Oldcastle’s 11 divisions share concrete molds on a national scale. One of Paul’s first projects with Tableau was creating a mold-tracking visualization to give instant visibility into a mold’s location for manufacturing productivity.

Instead of creating a new mold for a manufacturing project, Oldcastle’s sister companies can reference the dashboard to find the location of one nearby--saving resources and expediting manufacturing timelines.

“[The visualization] went from zero to 60 overnight,” says Paul. “We have about 200 production people that are looking at it all at the same time.”

IT and BI teams work together to enable 1,800 users

IT teams across organizations, including Oldcastle’s, are the brain trust when it comes to keeping data secure. For Ian and Paul, it was incredibly important to collaborate on a workflow that would help propel fast business decisions for the organization at-large.

“We have both SQL Servers and a Netezza data warehouse. They maintain the infrastructure, the security. And we work with them to produce the data models and dashboards,” says Paul.

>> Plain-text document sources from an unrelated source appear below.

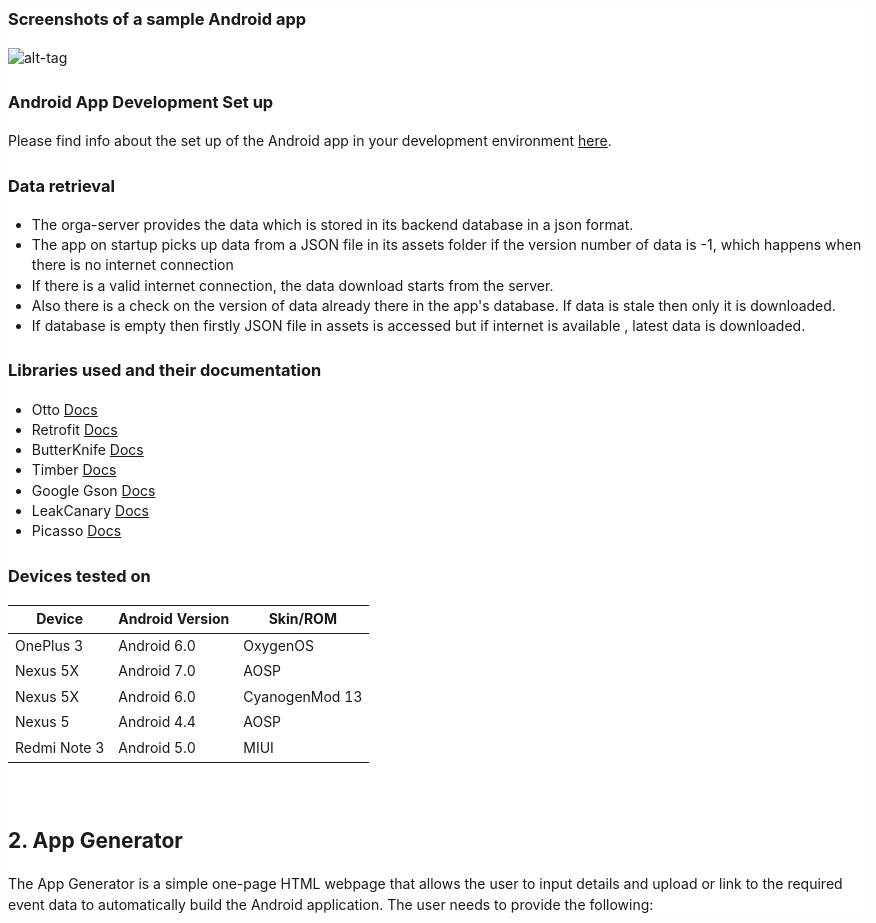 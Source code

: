 ### Screenshots of a sample Android app

![alt-tag](docs/screenshots/ss.png)

### Android App Development Set up

Please find info about the set up of the Android app in your development environment [here](https://github.com/fossasia/open-event-android/blob/development/docs/ANDROID_APP_Setup.md).

### Data retrieval

- The orga-server provides the data which is stored in its backend database in a json format.
- The app on startup picks up data from a JSON file in its assets folder if the version number of data is -1, which happens when there is no internet connection
- If there is a valid internet connection, the data download starts from the server.
- Also there is a check on the version of data already there in the app's database. If data is stale then only it is downloaded.
- If database is empty then firstly JSON file in assets is accessed but if internet is available , latest data is downloaded.

### Libraries used and their documentation

- Otto [Docs](http://square.github.io/otto/1.x/otto/)
- Retrofit [Docs](http://square.github.io/retrofit/2.x/retrofit/)
- ButterKnife [Docs](http://jakewharton.github.io/butterknife/javadoc/)
- Timber [Docs](http://jakewharton.github.io/timber/)
- Google Gson [Docs](http://www.javadoc.io/doc/com.google.code.gson/gson/2.7)
- LeakCanary [Docs](https://github.com/square/leakcanary)
- Picasso [Docs](http://square.github.io/picasso/2.x/picasso/)

### Devices tested on

| Device        | Android Version           | Skin/ROM      |
| ------------- |:-------------|-------------|
| OnePlus 3     | Android 6.0  | OxygenOS |
| Nexus 5X    | Android 7.0      |  AOSP |
| Nexus 5X    | Android 6.0      |  CyanogenMod 13 |
| Nexus 5    | Android 4.4      |  AOSP |
| Redmi Note 3 | Android 5.0  | MIUI|

<br>

## 2. App Generator

The App Generator is a simple one-page HTML webpage that allows the user to input details and upload or link to the required event data to automatically build the Android application. The user needs to provide the following:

Oldcastle pulls ERP data from its Netezza warehouse and creates a daily extract on Tableau Server. The company also pulls SQL tables from Salesforce and creates extracts to get quick insights into customer leads and opportunities.

Across the enterprise, Oldcastle has more than 500 web authors and some 1,800 dashboard subscribers—and growing.

With IT providing proper governance, everyone, from division presidents to manufacturing workers, is empowered to uncover insights and make an impact.

“This is a true culture of self-service analytics,” says Ian.